Are there any guidelines for using a temporary vs. static Dask cluster? How to set one on Kubernetes?

anna_geller · February 20, 2022, 10:25pm

View in #prefect-community on Slack

@Joël_Luijmes: Hi! I’m working on a flow which requires large concurrency (tens of thousands of tasks). Previously I’ve used the LocalDaskExecutor as my requirements for concurrency were low. However with this flow I want to use the real DaskExecutor.

As I’m aware Prefect is capable of creating a temporal Dask cluster for the running flow (using KubeCluster), but alternatively can use an existing deployed Dask cluster (or even dask gateway if I’m not mistaken).
Note, I’m running in Kubernetes, so adaptive scaling could be interesting.

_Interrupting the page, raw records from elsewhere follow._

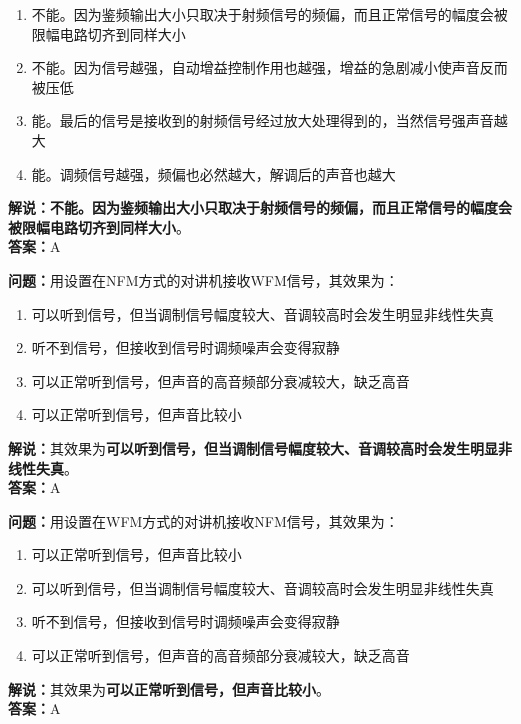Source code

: \begin{enumerate}[label=\Alph*), leftmargin=1cm]
	\item 不能。因为鉴频输出大小只取决于射频信号的频偏，而且正常信号的幅度会被限幅电路切齐到同样大小
	\item 不能。因为信号越强，自动增益控制作用也越强，增益的急剧减小使声音反而被压低
	\item 能。最后的信号是接收到的射频信号经过放大处理得到的，当然信号强声音越大
	\item 能。调频信号越强，频偏也必然越大，解调后的声音也越大
\end{enumerate}

\textbf{解说：不能。因为鉴频输出大小只取决于射频信号的频偏，而且正常信号的幅度会被限幅电路切齐到同样大小}。\\\textbf{答案：}A%



\textbf{问题：}用设置在NFM方式的对讲机接收WFM信号，其效果为：

\begin{enumerate}[label=\Alph*), leftmargin=1cm]
	\item 可以听到信号，但当调制信号幅度较大、音调较高时会发生明显非线性失真
	\item 听不到信号，但接收到信号时调频噪声会变得寂静
	\item 可以正常听到信号，但声音的高音频部分衰减较大，缺乏高音
	\item 可以正常听到信号，但声音比较小
\end{enumerate}

\textbf{解说：}其效果为\textbf{可以听到信号，但当调制信号幅度较大、音调较高时会发生明显非线性失真}。\\\textbf{答案：}A%

\textbf{问题：}用设置在WFM方式的对讲机接收NFM信号，其效果为：

\begin{enumerate}[label=\Alph*), leftmargin=1cm]
	\item 可以正常听到信号，但声音比较小
	\item 可以听到信号，但当调制信号幅度较大、音调较高时会发生明显非线性失真
	\item 听不到信号，但接收到信号时调频噪声会变得寂静
	\item 可以正常听到信号，但声音的高音频部分衰减较大，缺乏高音
\end{enumerate}

\textbf{解说：}其效果为\textbf{可以正常听到信号，但声音比较小}。\\\textbf{答案：}A%


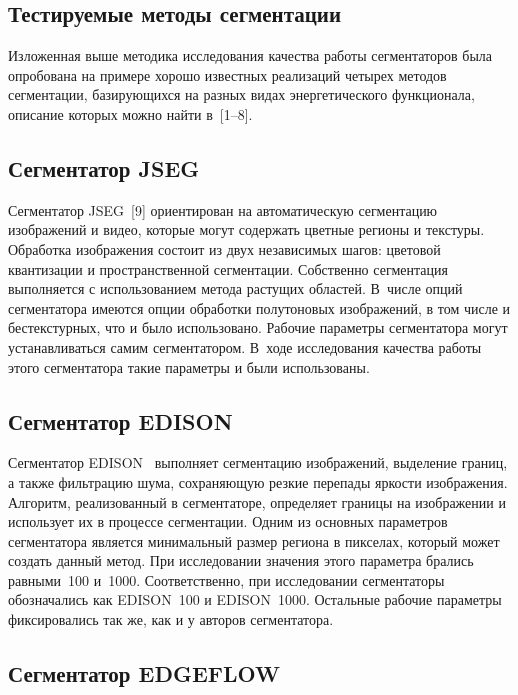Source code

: \begin{multicols}{2}
  \section{Тестируемые методы сегментации}
  
  Изложенная выше методика исследования качества работы сегментаторов 
была опробована на примере хорошо известных реализаций четырех методов 
сегментации, базирующихся на разных видах энергетического функционала, 
описание которых можно найти в~[1--8].
  
  \subsection{Сегментатор JSEG} %
  
  Сегментатор JSEG~[9] ориентирован на автоматическую сегментацию изображений и 
видео, которые могут содержать цветные регионы и текстуры. Обработка 
изображения состоит из двух независимых шагов: цветовой квантизации и 
пространственной сегментации. Собственно сегментация выполняется с 
использованием метода растущих областей. В~чис\-ле опций сегментатора 
имеются опции обработки полутоновых изображений, в том числе и 
бестекстурных, что и было использовано. Рабочие параметры сегментатора 
могут устанавливаться самим сегментатором. В~ходе исследования качества 
работы этого сегментатора такие па\-ра\-мет\-ры и были использованы.
  
  \subsection{Сегментатор EDISON} %
  
  Сегментатор EDISON~\cite{10-kol} выполняет сегментацию изображений, выделение границ, а 
также фильтрацию шума, сохраняющую резкие перепады яркости изоб\-ра\-же\-ния. 
Алгоритм, реализованный в сегментаторе, определяет границы на изображении 
и использует их в процессе сегментации. Одним из основных параметров 
сегментатора является минимальный размер региона в пикселах, который 
может создать данный метод. При исследовании значения этого параметра 
брались равными~100 и~1000. Соответственно, при исследовании 
сегментаторы обозначались как {EDISON~100} и {EDISON~1000}. 
Остальные рабочие параметры фиксировались так же, как и у авторов 
сегментатора.
  
  \subsection{Сегментатор EDGEFLOW} %
  

\end{multicols}
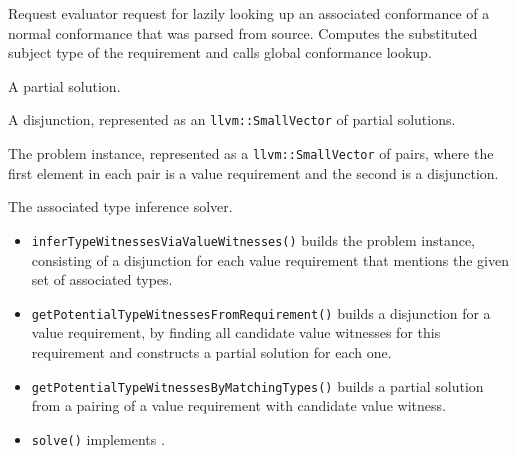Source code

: \documentclass[../generics]{subfiles}
\begin{document}
Request evaluator request for lazily looking up an associated conformance of a normal conformance that was parsed from source. Computes the substituted subject type of the requirement and calls global conformance lookup.

A partial solution.

A disjunction, represented as an \verb|llvm::SmallVector| of partial solutions.

The problem instance, represented as a \verb|llvm::SmallVector| of pairs, where the first element in each pair is a value requirement and the second is a disjunction.

The associated type inference solver.
\begin{itemize}
\item \texttt{inferTypeWitnessesViaValueWitnesses()} builds the problem instance, consisting of a disjunction for each value requirement that mentions the given set of associated types.
\item \texttt{getPotentialTypeWitnessesFromRequirement()} builds a disjunction for a value requirement, by finding all candidate value witnesses for this requirement and constructs a partial solution for each one.
\item \texttt{getPotentialTypeWitnessesByMatchingTypes()} builds a partial solution from a pairing of a value requirement with candidate value witness.
\item \texttt{solve()} implements .
\end{itemize}
\end{document}
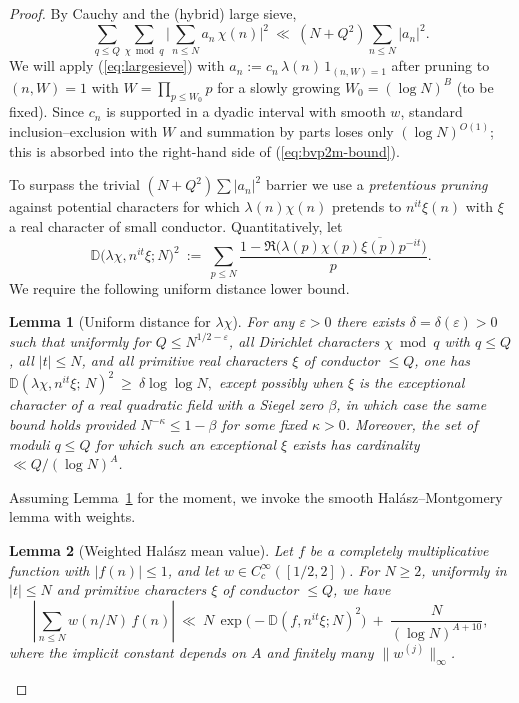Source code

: \documentclass[11pt]{article}
\def\eqref#1{(\ref{#1})}%
\newtheorem{lemma}{Lemma}[part]
\theoremstyle{definition}
\theoremstyle{remark}
\numberwithin{equation}{part}
\begin{document}
\begin{proof}
	By Cauchy and the (hybrid) large sieve,
	\begin{equation}\label{eq:largesieve}
		\sum_{q\le Q}\sum_{\chi\bmod q}\Big|\sum_{n\le N}a_n\,\chi(n)\Big|^2 \ \ll\ (N+Q^2)\sum_{n\le N}|a_n|^2.
	\end{equation}
	We will apply \eqref{eq:largesieve} with
	\(
	a_n := c_n\,\lambda(n)\,1_{(n,W)=1}
	\)
	after pruning to $(n,W)=1$ with $W=\prod_{p\le W_0}p$ for a slowly growing $W_0=(\log N)^B$ (to be fixed). Since $c_n$ is supported in a dyadic interval with smooth $w$, standard inclusion--exclusion with $W$ and summation by parts loses only $(\log N)^{O(1)}$; this is absorbed into the right-hand side of \eqref{eq:bvp2m-bound}.

	To surpass the trivial $(N+Q^2)\sum|a_n|^2$ barrier we use a \emph{pretentious pruning} against potential characters for which $\lambda(n)\chi(n)$ pretends to $n^{it}\xi(n)$ with $\xi$ a real character of small conductor. Quantitatively, let
	\begin{equation}\label{eq:distance-def}
		\mathbb D\big(\lambda\chi, n^{it}\xi; N\big)^2\ :=\ \sum_{p\le N}\frac{1-\Re\big(\lambda(p)\chi(p)\overline{\xi(p)}p^{-it}\big)}{p}.
	\end{equation}
	We require the following uniform distance lower bound.
	\begin{lemma}[Uniform distance for $\lambda\chi$]\label{lem:distance}
		For any $\varepsilon>0$ there exists $\delta=\delta(\varepsilon)>0$ such that uniformly for $Q\le N^{1/2-\varepsilon}$, all Dirichlet characters $\chi\bmod q$ with $q\le Q$, all $|t|\le N$, and all primitive real characters $\xi$ of conductor $\le Q$, one has
		\(
		\mathbb D\!\left(\lambda\chi, n^{it}\xi;\,N\right)^2 \ \ge\ \delta\log\log N,
		\)
		except possibly when $\xi$ is the exceptional character of a real quadratic field with a Siegel zero $\beta$, in which case the same bound holds provided $N^{-\kappa}\le 1-\beta$ for some fixed $\kappa>0$. Moreover, the set of moduli $q\le Q$ for which such an exceptional $\xi$ exists has cardinality $\ll Q/(\log N)^A$.
	\end{lemma}

	Assuming Lemma~\ref{lem:distance} for the moment, we invoke the smooth Halász--Montgomery lemma with weights.
	\begin{lemma}[Weighted Halász mean value]\label{lem:halasz}
		Let $f$ be a completely multiplicative function with $|f(n)|\le 1$, and let $w\in C_c^\infty([1/2,2])$. For $N\ge2$, uniformly in $|t|\le N$ and primitive characters $\xi$ of conductor $\le Q$, we have
		\[
			\left|\sum_{n\le N} w(n/N)\,f(n)\right| \ \ll\ N\,\exp\!\big(-\mathbb D(f,n^{it}\xi;N)^2\big)\ +\ \frac{N}{(\log N)^{A+10}},
		\]
		where the implicit constant depends on $A$ and finitely many $\|w^{(j)}\|_\infty$.
	\end{lemma}


\end{proof}
\end{document}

Are there any guidelines / suggestions / experiences for using a temporal vs. static Dask cluster? Additionally, if I have Docker as storage, how can I supply the correct image tag containing my modules/dependencies while registering the flow?

@Anna_Geller: @Joël_Luijmes Yes, there are! This page discusses the differences. And regarding KubeCluster, check out this blog post.

Executors | Prefect Docs

Medium: Prefect x Kubernetes x Ephemeral Dask: Power, without responsibility

but if you have any specific questions or issues, let us know here

@Joël_Luijmes: Oef, quick reply. Thanks! Missed this documentation page but discovered I can access the image using prefect.context.image

@Anna_Geller: Regarding the image: You can provide it to your run configuration and specify the image from the context in your Cluster class, e.g.:
FargateCluster(n_workers=n_workers, image=prefect.context.image)
@Joël_Luijmes: Okay, one more thing. Should the image contain the flow already? Or is there some magic that Prefect serializes the flow and copies it to the dask workers before starting tasks?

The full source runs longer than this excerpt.